Такие-то мысли приходили ко мне у той часовни. А в душе еще звучали стихи великого земляка: "И пусть последний раз сюда зашли мы мимоходом, мы не забудем никогда, что мы отсюда родом…"
Уезжая, я еще раз оглянулся на часовню. На пригорке, среди открывающихся до горизонта лесов, она сияла, как свечечка, с золотым огоньком на кресте, символизируя будущее этого края. Да и наше общее будущее.
– Только бы не спалили, – пробормотал мой сосед.
– Кто же может спалить? – спросил я в тревоге.
– Да кто… Те, кто пропивают Россею!
Молюсь за моих смолян и верю: сохранят.
27
Ах, какой все-таки был этот блистательный и счастливый май! Особенно если без загляда наперед. Но я в ту пору, чудом уцелев, когда подбирали нас, одичавших в горящих зарослях близ Серноводска, ни о какой родине Смоленщине не ведал и про деревню и про бабушку узнал через много лет.
В школе вдруг стали раздавать конфеты "подушечки", которые слиплись от долгого лежания в каких-то закромах и теперь щедро распределялись прямо посреди двора, их отламывали в наши грязные лапки большими кусками.
На экзаменах не то чтобы разрешали, но старались не замечать, как мы подсматриваем и списываем. А Батя на глазах изумленных учителей спускал на нитке записку к дружкам, которые сидели под окном и выуживали для нас из задачника готовые решения. И даже немка, маленькая, крикливая, с крашенными в рыжий цвет волосами, которая заставляла нас изо всех сил учить ненавистный фашистский язык, даже она чуть подобрела, но не настолько, чтобы мы к ней прониклись состраданием.
Мы терпели ее крик и не дерзили ради такой весны, ради победы над врагом, а значит, над проклятым фашистским языком тоже. А я вдруг, на удивление немке, классу да и самому себе, легко одолел готический шрифт и прочитал полстраницы текста. Как получилось, что я с ходу стану читать готические буквы, целые слова без всякой подготовки, до сих пор объяснить не могу. Сейчас бы, наверное, сказали, что это пришло из прошлой, какой-нибудь другой моей жизни. А тогда я по-дурацки хихикал, не умея ничего объяснить. А немка смотрела на меня, и ее хлипкие, дурно покрашенные волосики от удивления зашевелились. И тогда она почему-то решила, что я просто морочу ей голову, а сам давно и добросовестно учу этот проклятый народами язык, и она милостиво, первый и последний раз в моей жизни, поставила мне высокую оценку.

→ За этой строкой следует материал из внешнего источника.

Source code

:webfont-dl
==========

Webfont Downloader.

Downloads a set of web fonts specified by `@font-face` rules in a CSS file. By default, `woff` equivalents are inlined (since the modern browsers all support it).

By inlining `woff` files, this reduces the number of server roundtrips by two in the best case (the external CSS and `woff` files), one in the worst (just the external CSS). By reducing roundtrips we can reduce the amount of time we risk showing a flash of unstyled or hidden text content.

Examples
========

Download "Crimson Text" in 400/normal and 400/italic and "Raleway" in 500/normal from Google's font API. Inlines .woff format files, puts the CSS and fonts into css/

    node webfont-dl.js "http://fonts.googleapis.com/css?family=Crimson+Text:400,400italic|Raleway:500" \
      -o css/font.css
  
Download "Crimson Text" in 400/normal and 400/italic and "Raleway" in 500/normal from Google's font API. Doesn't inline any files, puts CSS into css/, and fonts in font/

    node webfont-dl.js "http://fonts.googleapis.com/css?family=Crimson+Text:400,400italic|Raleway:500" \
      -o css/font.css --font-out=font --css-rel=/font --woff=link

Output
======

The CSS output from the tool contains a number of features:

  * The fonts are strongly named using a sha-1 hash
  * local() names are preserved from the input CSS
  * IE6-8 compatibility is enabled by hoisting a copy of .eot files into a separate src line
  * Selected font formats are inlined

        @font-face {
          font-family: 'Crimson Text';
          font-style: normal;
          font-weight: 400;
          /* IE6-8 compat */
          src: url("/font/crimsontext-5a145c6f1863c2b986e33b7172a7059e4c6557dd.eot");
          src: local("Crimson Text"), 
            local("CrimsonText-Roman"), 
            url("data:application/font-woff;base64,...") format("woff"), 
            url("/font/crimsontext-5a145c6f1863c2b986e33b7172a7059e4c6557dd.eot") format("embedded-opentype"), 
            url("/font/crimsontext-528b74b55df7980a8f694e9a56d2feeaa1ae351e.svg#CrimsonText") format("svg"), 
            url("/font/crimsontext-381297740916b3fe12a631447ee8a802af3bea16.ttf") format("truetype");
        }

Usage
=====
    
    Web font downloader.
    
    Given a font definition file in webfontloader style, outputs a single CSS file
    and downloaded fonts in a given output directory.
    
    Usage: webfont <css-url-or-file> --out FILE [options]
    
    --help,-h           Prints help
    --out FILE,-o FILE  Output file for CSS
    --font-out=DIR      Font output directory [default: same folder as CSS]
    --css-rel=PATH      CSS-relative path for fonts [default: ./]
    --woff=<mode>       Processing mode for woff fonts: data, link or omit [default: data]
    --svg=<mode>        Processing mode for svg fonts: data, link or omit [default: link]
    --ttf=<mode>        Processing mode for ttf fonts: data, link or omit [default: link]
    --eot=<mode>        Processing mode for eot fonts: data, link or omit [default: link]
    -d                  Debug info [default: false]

А мы уже топали и орали по коридорам:
Последний день учиться лень,
Просим вас, учителей,
Не мучить маленьких детей!
Но чудеса на этом не закончились. Меня вдруг выбрали секретарем комсомольской организации, в которой числилось всего пять человек, это кому исполнилось четырнадцать, и мне поручили свой первый доклад сделать о речи Черчилля в Фултоне, угрожающего России новой войной.
Худрук Стелла, воспринявшая почему-то ревниво мое избрание в секретари, доклад сдержанно похвалила, но посоветовала какие-то нужные строчки в газете, которую я цитировал, подчеркивать цветными карандашами. Красными, например. Так, сказала она, делают все докладчики. Карандашей, да еще цветных, у нас не было и в помине. Но я и так все помнил, и Черчилля, который "бряцал оружием" (цитата по памяти из того времени), я обличал изо всех сил.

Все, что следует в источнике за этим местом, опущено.